Ассимилировавшаяся в Нью-Йорке семья китайцев — мама, папа, Билли (Аквафина) — узнает о том, что их любимая бабушка, оставшаяся на родине, умирает на четвертой стадии рака. Но поскольку в Китае сообщать о болезнях не принято, большая и шумная компания родственников говорит бабуле, что они все хотят ее навестить в связи со свадьбой кузена. Членам семьи приходится подыгрывать, но выросшей в США Билли очень сложно понять и принять такие семейные, с позволения сказать, ценности.
По прилету в Китай Билли выходит из аэропорта, и ее сразу встречают десятки рук встречающих таксистов, из машины она видит недостроенные панельки, которые, скорее всего, так и не дождутся кинутых дольщиков, а тусклое небо светит беспросветно серым. Чуть позже на кладбище у могилы дедушки выяснится, что похоронные и скорбные обряды у китайцев почти как у русских: хоронить непременно в земле, а не развеивать прах, и оставлять у памятника любимую еду покойного. Вообще все это потрясает русского человека не так сильно, как и американца, и поначалу фильм кажется такой «Нелюбовью» на мажорной ноте с прививкой китайского Нового года, где все немного скрывают боль и правду, но по итогу оказывается скорее «Трудностями перевода» с Аквафиной вместо Йоханссон и бабулей вместо Билла Мюррея.
Сложностям перевода поддаются социальные нормы и традиции. Сам факт болезни для китайцев будто страшнее смерти — для этого, конечно, нужно понимать национальный контекст в целом. Исторически сложилось, что народ Китая очень сильно зациклен на постоянном приумножении благ, каких‑то талисманах, тотемах, травах, долголетии, — и в конце концов этим обусловлена такая популярность супергеройского кино в Поднебесной. Жизнь буквально повязана на вере в сверхсилы. Потому решение семьи скрыть от бабушки ее болезнь никому из родственников, кроме Билли, не кажется морально противоречивым анахронизмом. Несколько угнетает, что весь фильм проговаривается примерно одна мысль: на Западе жизнь принадлежит человеку, а на Востоке — семье. Да и сама тема с культурными различиями где‑то через час начинает утомлять. На свадьбе исполняют «Killing Me Softly», а затем какую‑то милую китайскую песню. Но, безусловно, подкупает, что такое прогрессивное для Китая кино снято с позиции американской постановшицы Лулу Ванг, родившейся в Китае, но в детстве иммигрировавшей в Штаты. И сама Билли по фамилии Ванг — ее проекция, так как и история автобиографична. Бабушка Лулу узнала о своем диагнозе шесть лет назад и до сих пор борется с болезнью.
«Прощание» — второй за год громкий азиатский фильм после «Паразитов», строящийся на тлетворности семейной лжи.
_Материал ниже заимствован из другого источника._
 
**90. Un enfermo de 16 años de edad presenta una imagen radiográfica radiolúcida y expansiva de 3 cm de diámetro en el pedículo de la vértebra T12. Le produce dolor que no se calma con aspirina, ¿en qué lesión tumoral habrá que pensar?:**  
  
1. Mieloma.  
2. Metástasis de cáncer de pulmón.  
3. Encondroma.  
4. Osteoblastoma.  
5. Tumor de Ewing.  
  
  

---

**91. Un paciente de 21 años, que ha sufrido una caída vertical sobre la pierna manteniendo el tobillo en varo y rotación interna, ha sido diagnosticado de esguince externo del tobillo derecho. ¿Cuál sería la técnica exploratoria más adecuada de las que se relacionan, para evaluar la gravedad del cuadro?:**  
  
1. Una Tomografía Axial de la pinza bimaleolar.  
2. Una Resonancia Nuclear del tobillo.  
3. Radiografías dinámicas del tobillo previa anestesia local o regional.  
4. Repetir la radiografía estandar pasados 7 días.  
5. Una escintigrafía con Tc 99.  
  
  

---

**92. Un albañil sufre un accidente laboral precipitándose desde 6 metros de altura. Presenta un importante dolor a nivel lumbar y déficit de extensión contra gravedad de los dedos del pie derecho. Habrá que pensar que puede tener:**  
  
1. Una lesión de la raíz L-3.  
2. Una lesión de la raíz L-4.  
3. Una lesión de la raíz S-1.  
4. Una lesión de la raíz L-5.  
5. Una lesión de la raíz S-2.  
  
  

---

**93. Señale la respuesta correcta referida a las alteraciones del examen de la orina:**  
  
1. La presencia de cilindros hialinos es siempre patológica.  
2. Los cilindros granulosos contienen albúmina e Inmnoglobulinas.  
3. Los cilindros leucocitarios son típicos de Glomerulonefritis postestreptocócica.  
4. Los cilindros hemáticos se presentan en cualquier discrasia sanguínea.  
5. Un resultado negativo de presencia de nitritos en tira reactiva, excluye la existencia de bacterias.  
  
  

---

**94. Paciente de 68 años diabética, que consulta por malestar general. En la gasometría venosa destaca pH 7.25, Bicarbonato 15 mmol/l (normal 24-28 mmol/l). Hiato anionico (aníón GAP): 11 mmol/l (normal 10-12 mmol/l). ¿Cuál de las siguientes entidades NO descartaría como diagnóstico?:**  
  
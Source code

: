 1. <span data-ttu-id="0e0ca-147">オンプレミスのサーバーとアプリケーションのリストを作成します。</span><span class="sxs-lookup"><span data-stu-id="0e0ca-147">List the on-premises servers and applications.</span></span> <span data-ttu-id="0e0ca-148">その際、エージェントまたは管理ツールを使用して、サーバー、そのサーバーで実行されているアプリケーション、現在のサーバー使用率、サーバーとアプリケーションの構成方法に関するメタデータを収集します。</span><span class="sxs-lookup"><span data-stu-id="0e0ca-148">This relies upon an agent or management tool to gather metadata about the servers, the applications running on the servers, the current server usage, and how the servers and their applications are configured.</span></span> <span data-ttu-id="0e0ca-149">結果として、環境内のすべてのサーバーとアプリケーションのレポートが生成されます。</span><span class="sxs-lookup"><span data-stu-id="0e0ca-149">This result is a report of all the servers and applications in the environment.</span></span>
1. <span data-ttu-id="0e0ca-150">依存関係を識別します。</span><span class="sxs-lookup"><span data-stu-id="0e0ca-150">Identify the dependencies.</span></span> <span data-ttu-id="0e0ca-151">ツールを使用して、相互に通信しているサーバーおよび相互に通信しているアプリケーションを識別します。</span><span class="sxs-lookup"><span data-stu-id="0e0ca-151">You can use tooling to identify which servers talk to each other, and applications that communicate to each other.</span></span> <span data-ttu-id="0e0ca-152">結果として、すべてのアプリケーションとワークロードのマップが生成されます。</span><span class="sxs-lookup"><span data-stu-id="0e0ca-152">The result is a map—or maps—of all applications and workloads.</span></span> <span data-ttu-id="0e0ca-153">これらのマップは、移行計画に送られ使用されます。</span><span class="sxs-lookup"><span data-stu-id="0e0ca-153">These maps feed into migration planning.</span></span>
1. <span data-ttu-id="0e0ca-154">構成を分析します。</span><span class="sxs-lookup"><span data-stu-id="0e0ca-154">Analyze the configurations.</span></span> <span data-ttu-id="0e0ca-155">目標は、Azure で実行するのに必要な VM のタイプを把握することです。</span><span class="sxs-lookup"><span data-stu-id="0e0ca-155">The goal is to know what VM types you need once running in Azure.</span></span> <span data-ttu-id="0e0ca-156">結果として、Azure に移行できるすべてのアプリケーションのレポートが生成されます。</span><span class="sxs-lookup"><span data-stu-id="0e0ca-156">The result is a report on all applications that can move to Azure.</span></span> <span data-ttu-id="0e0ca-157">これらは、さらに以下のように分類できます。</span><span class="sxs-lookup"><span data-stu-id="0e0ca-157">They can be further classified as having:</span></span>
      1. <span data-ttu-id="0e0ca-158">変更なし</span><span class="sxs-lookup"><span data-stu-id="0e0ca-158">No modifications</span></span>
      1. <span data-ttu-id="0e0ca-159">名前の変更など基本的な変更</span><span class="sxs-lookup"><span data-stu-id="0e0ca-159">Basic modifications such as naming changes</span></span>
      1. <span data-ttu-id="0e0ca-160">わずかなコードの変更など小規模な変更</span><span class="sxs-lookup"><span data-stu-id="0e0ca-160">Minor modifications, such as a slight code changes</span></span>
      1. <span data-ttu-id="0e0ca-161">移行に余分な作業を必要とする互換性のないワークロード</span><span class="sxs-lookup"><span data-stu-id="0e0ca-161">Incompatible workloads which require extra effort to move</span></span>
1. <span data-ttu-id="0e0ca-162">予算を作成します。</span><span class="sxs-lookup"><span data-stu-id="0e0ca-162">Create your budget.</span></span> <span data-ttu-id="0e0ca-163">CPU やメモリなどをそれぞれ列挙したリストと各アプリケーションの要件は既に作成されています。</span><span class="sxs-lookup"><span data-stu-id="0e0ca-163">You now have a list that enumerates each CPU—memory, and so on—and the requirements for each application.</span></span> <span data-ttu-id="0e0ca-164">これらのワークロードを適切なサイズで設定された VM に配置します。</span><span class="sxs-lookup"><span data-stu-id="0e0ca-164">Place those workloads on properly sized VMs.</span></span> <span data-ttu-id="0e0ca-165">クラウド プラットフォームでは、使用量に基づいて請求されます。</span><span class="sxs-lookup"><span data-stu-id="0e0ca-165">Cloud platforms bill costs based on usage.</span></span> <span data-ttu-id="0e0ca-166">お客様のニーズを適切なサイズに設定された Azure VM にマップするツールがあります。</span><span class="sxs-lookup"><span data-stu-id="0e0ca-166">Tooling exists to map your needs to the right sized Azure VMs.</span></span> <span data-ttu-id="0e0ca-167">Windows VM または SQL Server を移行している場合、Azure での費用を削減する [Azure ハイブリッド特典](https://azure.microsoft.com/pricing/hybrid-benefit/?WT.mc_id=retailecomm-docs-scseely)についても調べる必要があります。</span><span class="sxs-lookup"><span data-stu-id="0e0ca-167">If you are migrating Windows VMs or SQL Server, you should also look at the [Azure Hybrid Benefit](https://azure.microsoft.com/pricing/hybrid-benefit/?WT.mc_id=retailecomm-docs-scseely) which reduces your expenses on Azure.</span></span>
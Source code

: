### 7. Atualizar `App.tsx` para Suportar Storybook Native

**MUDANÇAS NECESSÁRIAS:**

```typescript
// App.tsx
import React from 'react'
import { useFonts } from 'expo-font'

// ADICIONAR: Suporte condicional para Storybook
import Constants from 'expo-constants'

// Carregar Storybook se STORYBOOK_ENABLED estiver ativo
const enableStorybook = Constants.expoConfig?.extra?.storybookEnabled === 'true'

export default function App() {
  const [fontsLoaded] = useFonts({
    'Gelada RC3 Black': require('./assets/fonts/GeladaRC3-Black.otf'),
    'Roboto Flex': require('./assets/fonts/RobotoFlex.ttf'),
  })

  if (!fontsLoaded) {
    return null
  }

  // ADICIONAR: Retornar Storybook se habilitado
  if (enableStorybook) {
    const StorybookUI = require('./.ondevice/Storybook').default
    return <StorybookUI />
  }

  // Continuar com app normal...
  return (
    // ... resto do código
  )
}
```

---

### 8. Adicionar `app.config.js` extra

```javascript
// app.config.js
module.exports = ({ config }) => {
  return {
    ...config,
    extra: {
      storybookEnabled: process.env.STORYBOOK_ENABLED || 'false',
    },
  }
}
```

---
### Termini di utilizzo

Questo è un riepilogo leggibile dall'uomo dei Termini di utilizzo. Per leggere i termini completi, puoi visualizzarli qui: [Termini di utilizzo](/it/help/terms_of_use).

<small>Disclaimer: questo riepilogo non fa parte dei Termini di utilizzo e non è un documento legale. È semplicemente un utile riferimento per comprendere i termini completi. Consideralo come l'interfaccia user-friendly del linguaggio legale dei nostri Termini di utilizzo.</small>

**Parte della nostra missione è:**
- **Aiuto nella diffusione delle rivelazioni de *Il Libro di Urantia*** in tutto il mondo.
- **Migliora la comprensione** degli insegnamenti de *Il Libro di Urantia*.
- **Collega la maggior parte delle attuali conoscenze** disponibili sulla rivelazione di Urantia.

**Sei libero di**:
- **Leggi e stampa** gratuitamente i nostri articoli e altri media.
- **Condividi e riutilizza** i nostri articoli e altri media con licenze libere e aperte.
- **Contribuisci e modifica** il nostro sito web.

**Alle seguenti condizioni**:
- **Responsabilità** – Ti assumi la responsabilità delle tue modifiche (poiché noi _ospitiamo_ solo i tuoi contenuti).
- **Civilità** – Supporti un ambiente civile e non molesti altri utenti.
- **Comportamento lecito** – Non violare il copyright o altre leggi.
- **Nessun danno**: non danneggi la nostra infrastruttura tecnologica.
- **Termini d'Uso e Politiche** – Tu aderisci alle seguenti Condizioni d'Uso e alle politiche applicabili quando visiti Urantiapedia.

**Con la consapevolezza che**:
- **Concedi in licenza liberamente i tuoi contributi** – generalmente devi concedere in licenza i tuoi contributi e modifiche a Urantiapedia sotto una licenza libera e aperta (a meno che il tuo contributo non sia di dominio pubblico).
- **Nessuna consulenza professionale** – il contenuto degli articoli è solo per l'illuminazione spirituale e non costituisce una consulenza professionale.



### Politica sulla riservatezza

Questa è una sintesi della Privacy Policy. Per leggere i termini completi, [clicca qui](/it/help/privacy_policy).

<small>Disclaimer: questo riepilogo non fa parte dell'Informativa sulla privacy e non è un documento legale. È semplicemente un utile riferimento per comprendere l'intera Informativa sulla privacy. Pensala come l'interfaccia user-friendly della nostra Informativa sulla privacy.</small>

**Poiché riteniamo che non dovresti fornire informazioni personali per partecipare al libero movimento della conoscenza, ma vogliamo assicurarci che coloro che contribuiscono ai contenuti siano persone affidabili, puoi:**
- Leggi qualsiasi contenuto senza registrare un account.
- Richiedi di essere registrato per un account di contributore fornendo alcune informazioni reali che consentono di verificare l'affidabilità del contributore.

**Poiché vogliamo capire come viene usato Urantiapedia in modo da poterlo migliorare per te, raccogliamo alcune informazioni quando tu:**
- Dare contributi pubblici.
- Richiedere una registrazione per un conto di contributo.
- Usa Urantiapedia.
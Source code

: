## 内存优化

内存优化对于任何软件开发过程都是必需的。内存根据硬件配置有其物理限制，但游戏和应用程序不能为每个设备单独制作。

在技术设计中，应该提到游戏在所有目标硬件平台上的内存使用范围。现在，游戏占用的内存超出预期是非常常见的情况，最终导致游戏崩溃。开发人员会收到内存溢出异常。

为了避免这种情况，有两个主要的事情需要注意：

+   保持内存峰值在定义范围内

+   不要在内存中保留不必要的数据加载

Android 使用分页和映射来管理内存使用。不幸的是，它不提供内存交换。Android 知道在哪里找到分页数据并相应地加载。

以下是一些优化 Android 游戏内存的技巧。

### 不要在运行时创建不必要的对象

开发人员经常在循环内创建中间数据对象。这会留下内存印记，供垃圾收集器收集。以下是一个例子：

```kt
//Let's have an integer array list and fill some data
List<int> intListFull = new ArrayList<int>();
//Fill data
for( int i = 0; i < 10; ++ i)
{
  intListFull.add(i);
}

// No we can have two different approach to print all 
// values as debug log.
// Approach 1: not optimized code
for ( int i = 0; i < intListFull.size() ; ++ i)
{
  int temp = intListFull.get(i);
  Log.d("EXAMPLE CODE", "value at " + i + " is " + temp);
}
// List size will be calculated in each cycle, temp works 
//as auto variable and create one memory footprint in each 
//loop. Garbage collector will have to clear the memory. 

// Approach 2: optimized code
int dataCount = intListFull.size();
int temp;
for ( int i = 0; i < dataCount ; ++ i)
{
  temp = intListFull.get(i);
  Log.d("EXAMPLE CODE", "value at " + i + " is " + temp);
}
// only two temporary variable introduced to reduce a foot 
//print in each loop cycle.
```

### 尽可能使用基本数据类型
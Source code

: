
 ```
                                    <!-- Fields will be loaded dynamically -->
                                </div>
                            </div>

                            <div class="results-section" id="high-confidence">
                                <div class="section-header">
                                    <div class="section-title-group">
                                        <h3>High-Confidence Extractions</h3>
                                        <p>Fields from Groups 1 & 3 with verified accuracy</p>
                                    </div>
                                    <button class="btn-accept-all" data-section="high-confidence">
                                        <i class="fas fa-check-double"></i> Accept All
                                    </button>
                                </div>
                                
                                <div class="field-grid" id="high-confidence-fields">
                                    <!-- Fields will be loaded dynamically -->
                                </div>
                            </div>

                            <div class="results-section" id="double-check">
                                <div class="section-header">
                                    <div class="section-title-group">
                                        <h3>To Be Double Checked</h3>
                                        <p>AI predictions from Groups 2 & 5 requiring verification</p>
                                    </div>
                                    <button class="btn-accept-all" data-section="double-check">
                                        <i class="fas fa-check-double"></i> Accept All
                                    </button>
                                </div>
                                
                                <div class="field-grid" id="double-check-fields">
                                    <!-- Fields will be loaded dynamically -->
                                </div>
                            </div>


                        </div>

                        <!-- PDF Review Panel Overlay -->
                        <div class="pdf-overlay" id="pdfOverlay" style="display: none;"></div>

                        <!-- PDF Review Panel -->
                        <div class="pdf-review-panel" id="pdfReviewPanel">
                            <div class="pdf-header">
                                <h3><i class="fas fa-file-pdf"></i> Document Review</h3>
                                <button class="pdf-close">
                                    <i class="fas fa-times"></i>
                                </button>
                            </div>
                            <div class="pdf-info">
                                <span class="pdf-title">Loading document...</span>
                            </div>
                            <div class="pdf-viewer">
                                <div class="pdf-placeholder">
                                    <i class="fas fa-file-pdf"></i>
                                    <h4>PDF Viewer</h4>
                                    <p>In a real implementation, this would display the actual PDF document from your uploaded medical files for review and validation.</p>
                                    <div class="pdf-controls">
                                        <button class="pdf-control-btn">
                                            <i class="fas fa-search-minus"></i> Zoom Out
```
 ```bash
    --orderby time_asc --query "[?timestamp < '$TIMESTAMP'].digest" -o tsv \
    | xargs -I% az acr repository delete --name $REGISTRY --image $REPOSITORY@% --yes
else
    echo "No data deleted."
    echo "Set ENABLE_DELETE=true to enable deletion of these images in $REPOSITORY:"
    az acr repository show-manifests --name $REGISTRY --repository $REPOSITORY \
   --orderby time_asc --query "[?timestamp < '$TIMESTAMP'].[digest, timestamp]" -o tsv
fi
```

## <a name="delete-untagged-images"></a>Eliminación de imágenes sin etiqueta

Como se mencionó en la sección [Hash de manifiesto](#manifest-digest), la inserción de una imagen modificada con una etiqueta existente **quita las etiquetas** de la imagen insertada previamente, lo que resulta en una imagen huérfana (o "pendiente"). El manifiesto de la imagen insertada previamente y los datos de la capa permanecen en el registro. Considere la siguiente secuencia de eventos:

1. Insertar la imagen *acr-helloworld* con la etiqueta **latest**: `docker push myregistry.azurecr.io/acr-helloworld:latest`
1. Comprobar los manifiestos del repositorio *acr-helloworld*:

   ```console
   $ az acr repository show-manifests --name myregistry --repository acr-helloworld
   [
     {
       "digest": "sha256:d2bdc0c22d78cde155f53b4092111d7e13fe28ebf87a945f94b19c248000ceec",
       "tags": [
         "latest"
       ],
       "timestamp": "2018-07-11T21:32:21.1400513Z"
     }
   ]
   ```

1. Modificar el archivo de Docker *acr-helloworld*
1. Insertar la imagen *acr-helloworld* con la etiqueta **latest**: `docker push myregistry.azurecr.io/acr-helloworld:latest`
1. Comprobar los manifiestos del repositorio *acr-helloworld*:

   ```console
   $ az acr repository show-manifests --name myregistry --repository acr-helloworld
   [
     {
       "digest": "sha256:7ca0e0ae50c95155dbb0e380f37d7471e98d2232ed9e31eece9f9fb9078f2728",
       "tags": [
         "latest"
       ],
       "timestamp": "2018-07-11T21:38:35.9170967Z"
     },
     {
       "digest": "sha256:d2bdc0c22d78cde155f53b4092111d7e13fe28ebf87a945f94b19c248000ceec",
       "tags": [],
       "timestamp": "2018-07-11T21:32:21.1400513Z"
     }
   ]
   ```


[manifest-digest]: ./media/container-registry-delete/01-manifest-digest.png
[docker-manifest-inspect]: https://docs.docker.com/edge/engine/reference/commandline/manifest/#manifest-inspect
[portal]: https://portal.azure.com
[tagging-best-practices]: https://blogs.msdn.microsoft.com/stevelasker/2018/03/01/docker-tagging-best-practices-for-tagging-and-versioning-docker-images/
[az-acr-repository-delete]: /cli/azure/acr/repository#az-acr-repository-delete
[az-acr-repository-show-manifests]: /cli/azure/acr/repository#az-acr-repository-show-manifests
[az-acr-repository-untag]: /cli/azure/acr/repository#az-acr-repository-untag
Элегантная мелодрама Ванг под этой идеей скрывает вещи куда более тонкие, чем надрывной гран-гиньоль Пон Чжун Хо. Прощание происходит не только с бабушкой, но и со своей родиной. Семья из двадцати человек не видит друг друга годами и разъезжается по континентам, но съезжается только чтобы кого‑то проводить в последний путь. Во многом именно тема утраченного гражданства делает картину настолько востребованной на Западе и заявляет о ее серьезных шансах в нынешнем наградном сезоне.
Традиция крепко врать по Ванг иллюстрируется аккуратными вкрадчивыми деталями: поезд несется в подземке и разделяет Билли с бабушкой по разные стороны станции, национальный рисунок с рыдающим пупсом предательски наблюдает со стены туалета. Семья чинно сидит за столом, где еда ездит по кругу и олицетворяет лживую поруку бесконечных праздников, где родственники даже толком не могут пообщаться по душам, и выходит в символ круга жизни, грустного и непримиримого, как финал с выкриком, пугающим птиц на ветке, переходящим в нежно исполненную на китайском песню «I Can't Live Without You». Конец безошибочно отсылает к первому кадру с бабулей на фоне аппликации горного озера в цветах в на стене. Никогда нельзя правильно проститься, но всегда можно помнить, как бабушка учила правильному тибетскому дыханию. Выдох. И снова вздох.